Lo que ella no estaba viendo es que su oración, con voz temblorosa, con sus pequeñas manitos juntas y con esas lágrimas de desesperación que no cesaban, sí estaba siendo escuchada.

Y que, tenía razón, todo se ponía peor. Pero todo se ponía peor desde su punto de vista, desde la desesperación.

Lo que ella no podía ver era cómo terminaba la historia. No podía ver el final.

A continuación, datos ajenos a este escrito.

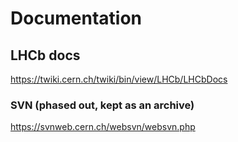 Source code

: # Documentation

## LHCb docs

<https://twiki.cern.ch/twiki/bin/view/LHCb/LHCbDocs>



### SVN \(phased out, kept as an archive\)

<https://svnweb.cern.ch/websvn/websvn.php>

No podía ver que, horas más tarde íbamos a estar caminando por el barrio, viendo cómo el fuego se había detenido, gracias a la colaboración de tantos vecinos, justo antes de alcanzar las casas y algunos pastizales altos que hubiesen complicado bastante el asunto.

Ella, en su desesperación, no podía ver cuántas personas, en un mediodía de semana, en pleno horario laboral, ayudaban a que el incendio se detuviera.

Y por último, ella, en ese momento, no sabía que “ella” muchas veces soy yo, desesperada por las situaciones que no puedo controlar, angustiada porque lo que quisiera mejorar se “pone cada vez peor”, y porque, en medio de mi situación, me olvido de recordar que Dios sí me está escuchando, y que tal vez lo único que me falta es conocer el desenlace, y saber que finalmente, cuando pueda ver el panorama completo, mi oración va a ser como la del atardecer de ese día del incendio, agradeciendo la bondad y fidelidad de Dios.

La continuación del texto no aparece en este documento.